By Sean Derrington
IT organizations (ITOs) increasingly view storage as a strategic differentiator for existing and new applications. Many ITOs recognize the critical role information plays in the business, and leveraging that information requires an unassailable storage infrastructure foundation.
We believe forward-looking ITOs have decoupled storage and server selection. This, and storage solutions, are being viewed as much more than an afterthought for new applications and solutions. For most organizations, we believe this is a best practice, and the trend will continue as the storage market matures in technical capabilities and more IT professionals become well versed in the arts and values of storage. Even though current capital expenditures are under extreme scrutiny, leading ITOs are acquiring storage solutions on a tactical basis--yet, they are planning and selecting the vendors on a strategic basis.

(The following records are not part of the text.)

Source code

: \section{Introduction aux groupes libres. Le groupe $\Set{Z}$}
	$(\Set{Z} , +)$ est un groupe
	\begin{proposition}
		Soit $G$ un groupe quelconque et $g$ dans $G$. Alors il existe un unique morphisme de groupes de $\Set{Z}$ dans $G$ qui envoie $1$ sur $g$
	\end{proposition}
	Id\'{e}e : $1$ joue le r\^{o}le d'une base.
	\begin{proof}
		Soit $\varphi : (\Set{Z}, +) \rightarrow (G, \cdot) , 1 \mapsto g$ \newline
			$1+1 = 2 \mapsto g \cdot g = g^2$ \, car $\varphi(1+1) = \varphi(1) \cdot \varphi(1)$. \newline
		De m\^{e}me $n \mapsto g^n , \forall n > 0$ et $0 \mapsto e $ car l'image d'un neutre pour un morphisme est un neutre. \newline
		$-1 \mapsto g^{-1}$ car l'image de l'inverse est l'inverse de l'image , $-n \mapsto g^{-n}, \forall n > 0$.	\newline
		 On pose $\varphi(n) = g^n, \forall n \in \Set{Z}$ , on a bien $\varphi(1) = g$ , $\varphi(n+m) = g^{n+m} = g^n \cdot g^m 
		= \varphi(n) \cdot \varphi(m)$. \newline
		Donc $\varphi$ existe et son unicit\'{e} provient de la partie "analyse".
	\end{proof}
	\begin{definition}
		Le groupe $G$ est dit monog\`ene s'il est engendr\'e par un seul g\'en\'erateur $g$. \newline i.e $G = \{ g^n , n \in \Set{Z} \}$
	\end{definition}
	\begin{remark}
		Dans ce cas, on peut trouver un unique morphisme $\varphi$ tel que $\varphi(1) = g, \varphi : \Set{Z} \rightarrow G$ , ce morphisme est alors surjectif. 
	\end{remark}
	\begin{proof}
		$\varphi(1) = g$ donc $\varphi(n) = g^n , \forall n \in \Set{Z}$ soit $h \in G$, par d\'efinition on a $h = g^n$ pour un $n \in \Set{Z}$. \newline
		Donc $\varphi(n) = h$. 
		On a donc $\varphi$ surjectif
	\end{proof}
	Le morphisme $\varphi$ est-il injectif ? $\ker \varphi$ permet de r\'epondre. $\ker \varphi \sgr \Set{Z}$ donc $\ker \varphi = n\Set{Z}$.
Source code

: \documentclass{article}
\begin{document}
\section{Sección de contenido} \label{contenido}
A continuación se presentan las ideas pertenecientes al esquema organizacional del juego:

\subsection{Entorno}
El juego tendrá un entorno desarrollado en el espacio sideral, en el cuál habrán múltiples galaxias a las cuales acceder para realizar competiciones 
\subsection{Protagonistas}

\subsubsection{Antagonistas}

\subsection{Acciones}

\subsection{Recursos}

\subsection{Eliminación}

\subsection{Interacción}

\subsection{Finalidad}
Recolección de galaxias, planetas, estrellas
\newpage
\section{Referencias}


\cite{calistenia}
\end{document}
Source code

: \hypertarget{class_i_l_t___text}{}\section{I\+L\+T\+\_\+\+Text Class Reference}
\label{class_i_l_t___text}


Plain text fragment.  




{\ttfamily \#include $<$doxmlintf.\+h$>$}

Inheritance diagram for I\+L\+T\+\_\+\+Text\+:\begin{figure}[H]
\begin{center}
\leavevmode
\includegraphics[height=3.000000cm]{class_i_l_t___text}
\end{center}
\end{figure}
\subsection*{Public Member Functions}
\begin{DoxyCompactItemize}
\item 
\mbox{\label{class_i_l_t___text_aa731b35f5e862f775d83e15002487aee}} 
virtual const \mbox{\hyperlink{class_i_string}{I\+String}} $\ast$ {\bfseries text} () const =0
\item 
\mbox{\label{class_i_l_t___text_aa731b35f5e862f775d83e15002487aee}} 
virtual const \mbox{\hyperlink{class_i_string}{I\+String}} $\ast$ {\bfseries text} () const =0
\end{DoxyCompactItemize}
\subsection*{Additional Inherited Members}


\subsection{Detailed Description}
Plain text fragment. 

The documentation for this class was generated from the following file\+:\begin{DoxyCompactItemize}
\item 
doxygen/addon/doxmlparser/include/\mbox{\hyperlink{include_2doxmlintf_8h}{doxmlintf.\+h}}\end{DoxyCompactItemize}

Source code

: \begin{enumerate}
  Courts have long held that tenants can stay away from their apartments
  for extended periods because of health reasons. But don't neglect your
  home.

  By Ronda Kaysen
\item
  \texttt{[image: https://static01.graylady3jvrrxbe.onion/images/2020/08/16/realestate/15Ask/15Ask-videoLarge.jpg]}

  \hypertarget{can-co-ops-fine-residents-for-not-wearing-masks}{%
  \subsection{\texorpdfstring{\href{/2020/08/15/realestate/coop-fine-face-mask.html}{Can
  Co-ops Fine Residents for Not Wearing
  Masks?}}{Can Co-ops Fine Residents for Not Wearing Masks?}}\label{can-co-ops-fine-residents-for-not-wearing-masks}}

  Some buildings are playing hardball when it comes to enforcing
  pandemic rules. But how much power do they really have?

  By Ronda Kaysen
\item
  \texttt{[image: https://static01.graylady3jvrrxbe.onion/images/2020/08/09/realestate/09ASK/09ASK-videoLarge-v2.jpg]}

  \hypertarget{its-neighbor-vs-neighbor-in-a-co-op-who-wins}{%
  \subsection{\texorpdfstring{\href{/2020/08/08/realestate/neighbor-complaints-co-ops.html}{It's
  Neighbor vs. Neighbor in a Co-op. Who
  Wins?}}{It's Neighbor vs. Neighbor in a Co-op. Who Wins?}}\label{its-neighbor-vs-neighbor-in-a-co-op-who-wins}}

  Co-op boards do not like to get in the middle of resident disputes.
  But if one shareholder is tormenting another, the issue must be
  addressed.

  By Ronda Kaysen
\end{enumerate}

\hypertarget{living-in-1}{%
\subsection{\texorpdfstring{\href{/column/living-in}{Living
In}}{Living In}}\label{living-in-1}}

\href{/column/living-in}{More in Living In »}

Storage is moving to a services model, comparable to that of IP networking and (future) application infrastructure. Storage services will be tiered in function, price, and complexity, and delivered to applications and lines of business. For ITOs to deliver on this direction, storage (all aspects of it--disk, tape, disaster recovery, capacity planning, etc.) must be perceived and treated as an infrastructure component. Infrastructure components are common and reusable across as many consumers (e.g., applications and servers) as possible; storage should be no different. Consequently, this requires a storage infrastructure to be an initial consideration (not an afterthought) to drive business priorities. Moreover, infrastructure design and planning teams must have seats at the business project table and translate technology into business value.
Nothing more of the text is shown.